Laois is the fastest growing county.

The number of children in family units is down from 1.41 to 1.38. I'm surprised it's gone down. We keep hearing about how we are experiencing a baby boom. 
More family units but smaller families (1 or 2 children only)?


----------



## micmclo (29 Mar 2012)

Youngest population profile in Galway City

No suprise, Galway isn't that big at all and students are a very large percentage of the population

But then it's a bit misleading, most of the students are from Galway but a lot of them are from surrounding counties


Cork and Limerick has two third level institutes also but those are larger cities so students don't change the profile so much

If you did the census in July instead of April the number for Galway would be different

Ok, not an important stat at all


----------



## micmclo (29 Mar 2012)

Bulgarian and Romanian citizens were given access to Ireland at the same time
I don't know the exact immigration rules but both countries were updated at the same time.

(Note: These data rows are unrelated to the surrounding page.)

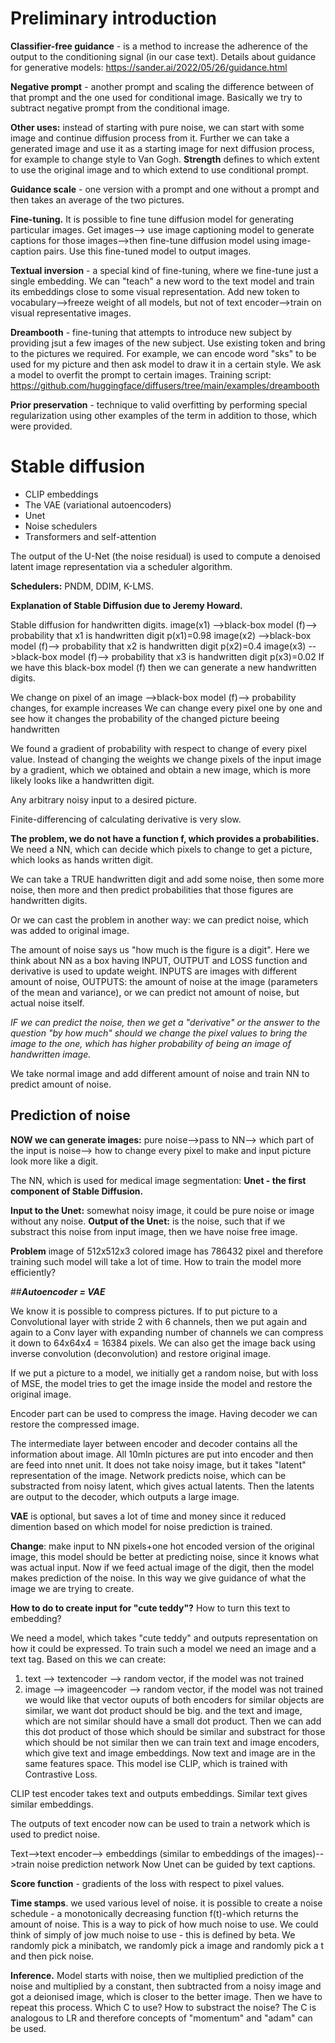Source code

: # Preliminary introduction

**Classifier-free guidance** - is a method to increase the adherence of the output to the 
conditioning signal (in our case text). Details about guidance for generative models: https://sander.ai/2022/05/26/guidance.html

**Negative prompt**  - another prompt and scaling the difference between of that prompt and 
the one used for conditional image. Basically we try to subtract negative prompt from the 
conditional image.

**Other uses:** instead of starting with pure noise, we can start with some image and continue 
diffusion process from it. Further we can take a generated image and use it as a starting 
image for next diffusion process, for example to change style to Van Gogh.
**Strength** defines to which extent to use the original image and to which extend to use 
conditional prompt.

**Guidance scale** - one version with a prompt and one without a prompt and then takes an average 
of the two pictures.

**Fine-tuning.** It is possible to fine tune diffusion model for generating particular images.
Get images--> use image captioning model to generate captions for those images-->then fine-tune 
diffusion model using image-caption pairs.
Use this fine-tuned model to output images.

**Textual inversion** - a special kind of fine-tuning, where we fine-tune just a single embedding.
We can "teach" a new word to the text model and train its embeddings close to some visual representation.
Add new token to vocabulary-->freeze weight of all models, but not of text encoder-->train on visual representative images.

**Dreambooth**  - fine-tuning that attempts to introduce new subject by providing jsut a few images of the new subject.
Use existing token and bring to the pictures we required. For example, we can encode word "sks" to be used for my
picture and then ask model to draw it in a certain style. We ask a model to overfit the prompt to certain images.
Training script: https://github.com/huggingface/diffusers/tree/main/examples/dreambooth

**Prior preservation** - technique to valid overfitting by performing special regularization using other examples of the term 
in addition to those, which were provided.

# Stable diffusion

* CLIP embeddings
* The VAE (variational autoencoders)
* Unet
* Noise schedulers
* Transformers and self-attention

The output of the U-Net (the noise residual) is used to compute a denoised latent image representation via a scheduler 
algorithm.

**Schedulers:** PNDM, DDIM, K-LMS.

**Explanation of Stable Diffusion due to Jeremy Howard.**

Stable diffusion for handwritten digits.
image(x1) -->black-box model (f)--> probability that x1 is handwritten digit p(x1)=0.98
image(x2) -->black-box model (f)--> probability that x2 is handwritten digit p(x2)=0.4
image(x3) -->black-box model (f)--> probability that x3 is handwritten digit p(x3)=0.02
If we have this black-box model (f) then we can generate a new handwritten digits.

We change on pixel of an image -->black-box model (f)--> probability changes, for example increases
We can change every pixel one by one and see how it changes the probability of the changed picture beeing handwritten

We found a gradient of probability with respect to change of every pixel value.
Instead of changing the weights we change pixels of the input image by a gradient, which we obtained and
obtain a new image, which is more likely looks like a handwritten digit.

Any arbitrary noisy input to a desired picture.

Finite-differencing of calculating derivative is very slow.

**The problem, we do not have a function f, which provides a probabilities.**
We need a NN, which can decide which pixels to change to get a picture, which looks as hands written digit.

We can take a TRUE handwritten digit and add some noise, then some more noise, then more and 
then predict probabilities that those figures are handwritten digits.

Or we can cast the problem in another way: we can predict noise, which was added to original image.

The amount of noise says us "how much is the figure is a digit".
Here we think about NN as a box having INPUT, OUTPUT and LOSS function and derivative is used to update weight.
INPUTS are images with different amount of noise, OUTPUTS: the amount of noise 
at the image (parameters of the mean and variance), or we can predict not amount of noise, but actual noise itself.

_IF we can predict the noise, then we get a "derivative" or the answer to the question "by how much" should we
change the pixel values to bring the image to the one, which has higher probability of being an image of handwritten
image._

We take normal image and add different amount of noise and train NN to predict amount of noise.

## Prediction of noise
**NOW we can generate images:** pure noise-->pass to NN--> which part of the input is noise--> how to change 
every pixel to make and input picture look more like a digit.

The NN, which is used for medical image segmentation: **Unet - the first component of Stable Diffusion.**

**Input to the Unet:** somewhat noisy image, it could be pure noise or image without any noise.
**Output of the Unet:** is the noise, such that if we substract this noise from input image, 
then we have noise free image.

**Problem**
image of 512x512x3 colored image has 786432 pixel and therefore training such model will take a lot of time.
How to train the model more efficiently?

##_**Autoencoder = VAE**_

We know it is possible to compress pictures. If to put picture to a Convolutional layer with stride 2 with 6 channels,
then we put again and again to a Conv layer with expanding number of channels we can compress it down to 64x64x4 = 16384
pixels. We can also get the image back using inverse convolution (deconvolution) and restore original image.

If we put a picture to a model, we initially get a random noise, but with loss of MSE, the model tries to get the 
image inside the model and restore the original image.

Encoder part can be used to compress the image. Having decoder we can restore the compressed image.

The intermediate layer between encoder and decoder contains all the information about image. All 10mln pictures
are put into encoder and then are feed into nnet unit. It does not take noisy image, but it takes "latent"
representation of the image. Network predicts noise, which can be substracted from noisy latent, which gives 
actual latents. Then the latents are output to the decoder, which outputs a large image.

**VAE** is optional, but saves a lot of time and money since it reduced dimention based on which model for 
noise prediction is trained.

**Change**: make input to NN pixels+one hot encoded version of the original image, this model should be better 
at predicting noise, since it knows what was actual input.
Now if we feed actual image of the digit, then the model makes prediction of the noise. In this way we give guidance
of what the image we are trying to create.

**How to do to create input for "cute teddy"?** How to turn this text to embedding?

We need a model, which takes "cute teddy" and outputs representation on how it could be expressed.
To train such a model we need an image and a text tag.
Based on this we can create: 
1. text --> textencoder --> random vector, if the model was not trained
2. image --> imageencoder --> random vector, if the model was not trained
we would like that vector ouputs of both encoders for similar objects are similar, we want dot product
should be big. and the text and image, which are not similar should have a small dot product.
Then we can add this dot product of those which should be similar and substract for those which should be not similar
then we can train text and image encoders, which give text and image embeddings. Now text and image are in the same 
features space. This model ise CLIP, which is trained with Contrastive Loss. 

CLIP test encoder takes text and outputs embeddings. Similar text gives similar embeddings.

The outputs of text encoder now can be used to train a network which is used to predict noise.

Text-->text encoder--> embeddings (similar to embeddings of the images)-->train noise prediction network
Now Unet can be guided by text captions.

**Score function** - gradients of the loss with respect to pixel values.

**Time stamps**. we used various level of noise. it is possible to create a noise schedule - a monotonically decreasing
function f(t)-which returns the amount of noise. This is a way to pick of how much noise to use.
We could think of simply of jow much noise to use - this is defined by beta.
We randomly pick a minibatch, we randomly pick a image and randomly pick a t and then pick noise.

**Inference.** Model starts with noise, then we multiplied prediction of the noise and multiplied by a constant,
then subtracted from a noisy image and got a deionised image, which is closer to the better image. Then we have to
repeat this process. Which C to use? How to substract the noise? The C is analogous to LR and therefore concepts
of "momentum" and "adam" can be used.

Romania was the fastest growing group of immigrants
Bulgaria does not feature at all

Two neighboring countries but completely different results


----------



## truthseeker (29 Mar 2012)

Heres a great one:



> The population has aged by half a year since 2006 and by 2 years in the 15 years since 1996



Must be the effects of Time Dilation


----------



## micmclo (29 Mar 2012)

The foreign group with the best English language skills in Ireland are the Scandinavians

Having worked with a few, they have better English then I do 

Indeed'an they do be speaking more clearly then I do be, sure that does be the way I do be doing it


----------



## dereko1969 (29 Mar 2012)

truthseeker said:


> Its because our welfare system is far more generous than theirs. Its betterment to simply come and live here with no job than be in Poland in the same situation.


 
More urban mythery!

The fact that most of them had jobs and paid their PRSI entitling them to JSB doesn't register on your radar at all? They can't come here and just sign on for JSA straight away.


----------



## Latrade (29 Mar 2012)

dereko1969 said:


> More urban mythery!
> 
> The fact that most of them had jobs and paid their PRSI entitling them to JSB doesn't register on your radar at all? They can't come here and just sign on for JSA straight away.


 
And even with a growing population that is living longer leading to a pretty serious and imminent pension crises, most comments are about specific immigrants into the country and the assumption that they're here for welfare.


----------



## truthseeker (29 Mar 2012)

dereko1969 said:


> More urban mythery!
> 
> The fact that most of them had jobs and paid their PRSI entitling them to JSB doesn't register on your radar at all? They can't come here and just sign on for JSA straight away.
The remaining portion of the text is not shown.